Maison Doux à st Gervais - Megève PeopleLa Maison Doux va bientôt être transformée en hôtel 4 étoiles.

Comment faire ?
J’ai trouvé un bailleur social, et je lui ai dit « maintenant, faites-nous un 4 étoiles ». On a racheté une propriété à l’entrée de Saint-Gervais, une maison particulière, la maison Doux, dont les travaux pour un 4 étoiles commencent en mai. 80 chambres, dont l’immobilier est porté par cette structure. Un gestionnaire viendra ensuite, il y a trois candidats sérieux. L’ouverture est pour 2017, proche du centre-ville et du Tramway du Mont-Blanc. On conserve la partie luxueuse de l’ancien bâtiment qui a accueilli l’Aga Khan, et l’on crée une partie moderne, remise en forme, chambres, restaurant.

Et vous avez aussi l’arrivée de Christophe Lambert…
Oui, sur des terrains entre Bettex et Communailles, constructibles depuis 2005. On souhaite un petit village façon Fermes de Marie. On a quand même mis dix ans ! Mais les autorisations administratives se décident en mai. C’est aussi 80 chambres, un hôtel 4 étoiles, une centaine d’appartements en résidence hôtelière, 600 lits au total. C’est un projet qui doit démarrer et dont le gestionnaire pressenti est effectivement l’acteur Christophe Lambert qui a déjà un hôtel à Aix-en-Provence.

Sur le tourisme, une échéance administrative tombe fin décembre : pas de Schéma de cohérence territoriale (Scot), pas d’Unité touristique nouvelle (UTN). Êtes-vous inquiet pour vos projets en cours ?
Les UTN seront toutes dans les Scot, ça ne veut pas dire qu’il n’y aura plus d’UTN du tout. Mais on n’a même pas encore déterminé de périmètre de Scot en pays du Mont-Blanc. Et faire un Scot prend 4 ans… Ça veut dire plus de nouvelle remontée mécanique à Chamonix, Saint-Gervais, Combloux ou Megève.

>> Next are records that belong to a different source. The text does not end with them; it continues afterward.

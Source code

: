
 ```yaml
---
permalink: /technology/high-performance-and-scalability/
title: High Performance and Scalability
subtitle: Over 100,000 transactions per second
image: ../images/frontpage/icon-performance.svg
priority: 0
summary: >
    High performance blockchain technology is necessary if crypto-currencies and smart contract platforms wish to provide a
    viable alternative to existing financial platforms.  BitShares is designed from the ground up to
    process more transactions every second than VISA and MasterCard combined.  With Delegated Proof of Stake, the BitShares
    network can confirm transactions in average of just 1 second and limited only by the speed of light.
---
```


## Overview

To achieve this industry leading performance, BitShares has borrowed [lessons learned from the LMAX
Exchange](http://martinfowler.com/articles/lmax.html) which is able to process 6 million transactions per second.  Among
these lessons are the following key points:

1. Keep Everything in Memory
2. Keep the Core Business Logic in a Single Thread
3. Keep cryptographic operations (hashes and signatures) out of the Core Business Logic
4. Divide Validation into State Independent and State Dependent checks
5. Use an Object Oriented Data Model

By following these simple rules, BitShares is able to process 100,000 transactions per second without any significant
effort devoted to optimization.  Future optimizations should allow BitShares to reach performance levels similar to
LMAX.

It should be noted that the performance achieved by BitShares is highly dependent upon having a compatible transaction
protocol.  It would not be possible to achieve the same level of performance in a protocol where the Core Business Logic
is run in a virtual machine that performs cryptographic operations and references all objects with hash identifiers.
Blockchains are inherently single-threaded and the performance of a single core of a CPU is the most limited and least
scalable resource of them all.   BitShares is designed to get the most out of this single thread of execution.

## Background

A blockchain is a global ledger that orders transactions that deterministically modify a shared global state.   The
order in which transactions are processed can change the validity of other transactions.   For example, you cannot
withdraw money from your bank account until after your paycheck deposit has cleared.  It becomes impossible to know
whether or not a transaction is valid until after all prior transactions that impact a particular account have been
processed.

Cela met-il en péril votre souhait de voir s’installer le Club Med au Bettex ?
C’est « chaud » car il faut trois mois d’instruction de dossier UTN et cela se termine au 31 décembre. Il faut donc que le dossier soit présenté à la commission avant la fin de l’été. Or les terrains sont privés et les propriétaires pensent avoir la 6ème merveille du monde, et ne comprennent pas qu’au 31 décembre, on ne pourra plus rien faire de leur terrain. Ils pensent trouver quelqu’un d’autre. La négociation avec le Club Med n’est donc pas finie.